-------- Records for this task --------
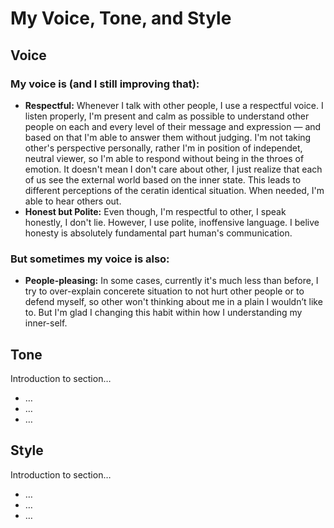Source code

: # My Voice, Tone, and Style

<!-- Voice, Tone, and Style -->
<!-- Voice and Tone (Style, too) -->
<!-- Content Style Guide -->
<!-- Note: Even your headings can have your voice, tone, and style. -->


## Voice

### My voice is (and I still improving that):

- **Respectful:** Whenever I talk with other people, I use a respectful voice. I listen properly, I'm present and calm as possible to understand other people on each and every level of their message and expression — and based on that I'm able to answer them without judging. I'm not taking other's perspective personally, rather I'm in position of independet, neutral viewer, so I'm able to respond without being in the throes of emotion. It doesn't mean I don't care about other, I just realize that each of us see the external world based on the inner state. This leads to different perceptions of the ceratin identical situation. When needed, I'm able to hear others out.
- **Honest but Polite:** Even though, I'm respectful to other, I speak honestly, I don't lie. However, I use polite, inoffensive language. I belive honesty is absolutely fundamental part human's communication.

### But sometimes my voice is also:
- **People-pleasing:** In some cases, currently it's much less than before, I try to over-explain concerete situation to not hurt other people or to defend myself, so other won't thinking about me in a plain I wouldn’t like to. But I'm glad I changing this habit within how I understanding my inner-self.

## Tone

Introduction to section…

- …
- …
- …

## Style

Introduction to section…

<!-- Consider including style tips on capitalization of headings (sentence or title case), words to avoid, or general grammar and mechanics dos and don’ts, etc.
See: https://styleguide.mailchimp.com/grammar-and-mechanics/-->

- …
- …
- …
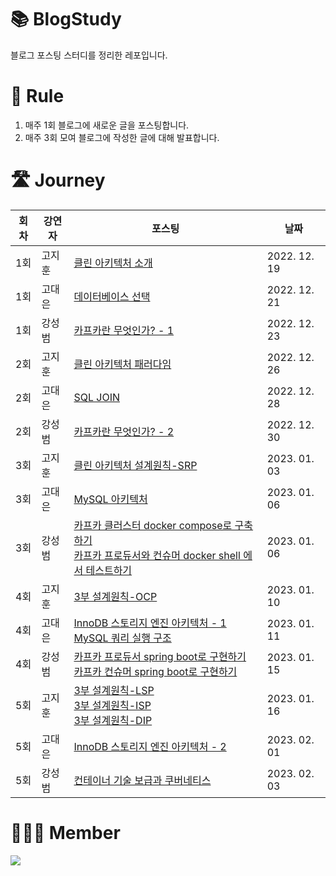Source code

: # 📚 BlogStudy
블로그 포스팅 스터디를 정리한 레포입니다.

# 📐 Rule
1. 매주 1회 블로그에 새로운 글을 포스팅합니다.
2. 매주 3회 모여 블로그에 작성한 글에 대해 발표합니다.

# 🛣 Journey
|회차|강연자|포스팅|날짜|
|--|----|-------|---|
|1회|고지훈|[클린 아키텍처 소개](https://stack-experience.tistory.com/2)|2022. 12. 19|
|1회|고대은|[데이터베이스 선택](https://acisliver.tistory.com/entry/DB-Database%EC%9D%98-%EC%A2%85%EB%A5%98%EC%99%80-%EC%84%A0%ED%83%9D)|2022. 12. 21|
|1회|강성범|[카프카란 무엇인가? - 1](https://ksb-dev.tistory.com/259)|2022. 12. 23|
|2회|고지훈|[클린 아키텍처 패러다임](https://stack-experience.tistory.com/3)|2022. 12. 26|
|2회|고대은|[SQL JOIN](https://thread-raclette-4cb.notion.site/SQL-JOIN-42e0ae9ecea842cfbef3c0774988397e)|2022. 12. 28|
|2회|강성범|[카프카란 무엇인가? - 2](https://ksb-dev.tistory.com/260)|2022. 12. 30|
|3회|고지훈|[클린 아키텍처 설계원칙-SRP](https://stack-experience.tistory.com/4)|2023. 01. 03|
|3회|고대은|[MySQL 아키텍처](https://acisliver.tistory.com/entry/DB-MySQL-%EC%95%84%ED%82%A4%ED%85%8D%EC%B2%98-1)|2023. 01. 06|
|3회|강성범|[카프카 클러스터 docker compose로 구축하기](https://ksb-dev.tistory.com/261) <br> [카프카 프로듀서와 컨슈머 docker shell 에서 테스트하기](https://ksb-dev.tistory.com/262)|2023. 01. 06|
|4회|고지훈|[3부 설계원칙-OCP](https://stack-experience.tistory.com/5)|2023. 01. 10|
|4회|고대은|[InnoDB 스토리지 엔진 아키텍처 - 1](https://acisliver.tistory.com/entry/DB-InnoDB-%EC%8A%A4%ED%86%A0%EB%A6%AC%EC%A7%80-%EC%97%94%EC%A7%84-%EC%95%84%ED%82%A4%ED%85%8D%EC%B2%98) <br> [MySQL 쿼리 실행 구조](https://acisliver.tistory.com/entry/DB-MySQL-%EC%95%84%ED%82%A4%ED%85%8D%EC%B2%98-%EC%BF%BC%EB%A6%AC-%EC%8B%A4%ED%96%89-%EA%B5%AC%EC%A1%B0)|2023. 01. 11|
|4회|강성범|[카프카 프로듀서 spring boot로 구현하기](https://ksb-dev.tistory.com/264) <br> [카프카 컨슈머 spring boot로 구현하기](https://ksb-dev.tistory.com/265)|2023. 01. 15|
|5회|고지훈|[3부 설계원칙-LSP](https://stack-experience.tistory.com/6) <br> [3부 설계원칙-ISP](https://stack-experience.tistory.com/7) <br> [3부 설계원칙-DIP](https://stack-experience.tistory.com/8) |2023. 01. 16|
|5회|고대은|[InnoDB 스토리지 엔진 아키텍처 - 2](https://acisliver.tistory.com/entry/DB-InnoDB-%EC%95%84%ED%82%A4%ED%85%8D%EC%B2%98-2)|2023. 02. 01|
|5회|강성범|[컨테이너 기술 보급과 쿠버네티스](https://ksb-dev.tistory.com/268)|2023. 02. 03|


# 👨‍👦‍👦 Member

<a href="https://github.com/BlogStudy/BlogStudy/graphs/contributors">
  <img src="https://contrib.rocks/image?repo=BlogStudy/BlogStudy" />
</a>
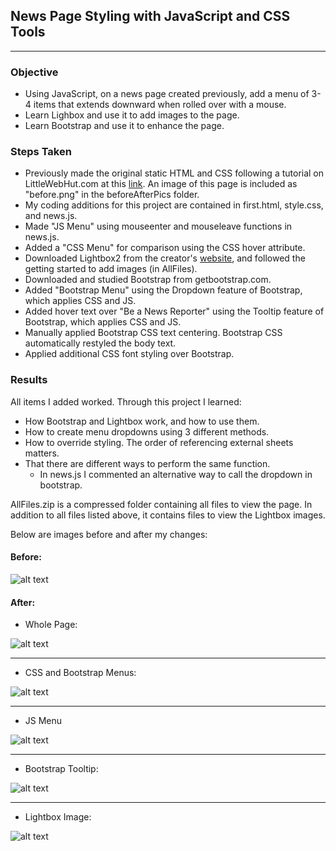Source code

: ## News Page Styling with JavaScript and CSS Tools
___
### Objective
* Using JavaScript, on a news page created previously, add a menu of 3-4 items that extends downward when rolled over with a mouse.
* Learn Lighbox and use it to add images to the page.
* Learn Bootstrap and use it to enhance the page.

### Steps Taken
* Previously made the original static HTML and CSS following a tutorial on LittleWebHut.com at this [link]. An image of this page is included as "before.png" in the beforeAfterPics folder.
* My coding additions for this project are contained in first.html, style.css, and news.js.
* Made "JS Menu" using mouseenter and mouseleave functions in news.js.
* Added a "CSS Menu" for comparison using the CSS hover attribute.
* Downloaded Lightbox2 from the creator's [website], and followed the getting started to add images (in AllFiles).
* Downloaded and studied Bootstrap from getbootstrap.com.
* Added "Bootstrap Menu" using the Dropdown feature of Bootstrap, which applies CSS and JS.
* Added hover text over "Be a News Reporter" using the Tooltip feature of Bootstrap, which applies CSS and JS.
* Manually applied Bootstrap CSS text centering. Bootstrap CSS automatically restyled the body text.
* Applied additional CSS font styling over Bootstrap.

[link]: http://www.littlewebhut.com/html5/css_layout/
[website]: http://lokeshdhakar.com/projects/lightbox2/
### Results
All items I added worked. Through this project I learned:
* How Bootstrap and Lightbox work, and how to use them.
* How to create menu dropdowns using 3 different methods.
* How to override styling. The order of referencing external sheets matters.
* That there are different ways to perform the same function.
  * In news.js I commented an alternative way to call the dropdown in bootstrap.

AllFiles.zip is a compressed folder containing all files to view the page. In addition to all files listed above, it contains files to view the Lightbox images.

Below are images before and after my changes: 

#### Before:</br>

![alt text](https://github.com/rebeccapizano/Portfolio/blob/master/JavaScript/MenuExercise/beforeAfterPics/before.PNG)

#### After: </br>

* Whole Page:

![alt text](https://github.com/rebeccapizano/Portfolio/blob/master/JavaScript/MenuExercise/beforeAfterPics/after1.png)

---
* CSS and Bootstrap Menus:

![alt text](https://github.com/rebeccapizano/Portfolio/blob/master/JavaScript/MenuExercise/beforeAfterPics/after2.png)

---
* JS Menu

![alt text](https://github.com/rebeccapizano/Portfolio/blob/master/JavaScript/MenuExercise/beforeAfterPics/after3.png)

---
* Bootstrap Tooltip:

![alt text](https://github.com/rebeccapizano/Portfolio/blob/master/JavaScript/MenuExercise/beforeAfterPics/after4.png)

---
* Lightbox Image:

![alt text](https://github.com/rebeccapizano/Portfolio/blob/master/JavaScript/MenuExercise/beforeAfterPics/after6.png)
--------
Exercise description> If a line comes after the line with "# 📚 BlogStudy", it stays out; print exactly every line from the start of the entries up to and including that line, but no pictures.

Result below>
Source code

: # My Voice, Tone, and Style

<!-- Voice, Tone, and Style -->
<!-- Voice and Tone (Style, too) -->
<!-- Content Style Guide -->
<!-- Note: Even your headings can have your voice, tone, and style. -->


## Voice

### My voice is (and I still improving that):

- **Respectful:** Whenever I talk with other people, I use a respectful voice. I listen properly, I'm present and calm as possible to understand other people on each and every level of their message and expression — and based on that I'm able to answer them without judging. I'm not taking other's perspective personally, rather I'm in position of independet, neutral viewer, so I'm able to respond without being in the throes of emotion. It doesn't mean I don't care about other, I just realize that each of us see the external world based on the inner state. This leads to different perceptions of the ceratin identical situation. When needed, I'm able to hear others out.
- **Honest but Polite:** Even though, I'm respectful to other, I speak honestly, I don't lie. However, I use polite, inoffensive language. I belive honesty is absolutely fundamental part human's communication.

### But sometimes my voice is also:
- **People-pleasing:** In some cases, currently it's much less than before, I try to over-explain concerete situation to not hurt other people or to defend myself, so other won't thinking about me in a plain I wouldn’t like to. But I'm glad I changing this habit within how I understanding my inner-self.

## Tone

Introduction to section…

- …
- …
- …

## Style

Introduction to section…

<!-- Consider including style tips on capitalization of headings (sentence or title case), words to avoid, or general grammar and mechanics dos and don’ts, etc.
See: https://styleguide.mailchimp.com/grammar-and-mechanics/-->

- …
- …
- …
Source code

: # 📚 BlogStudy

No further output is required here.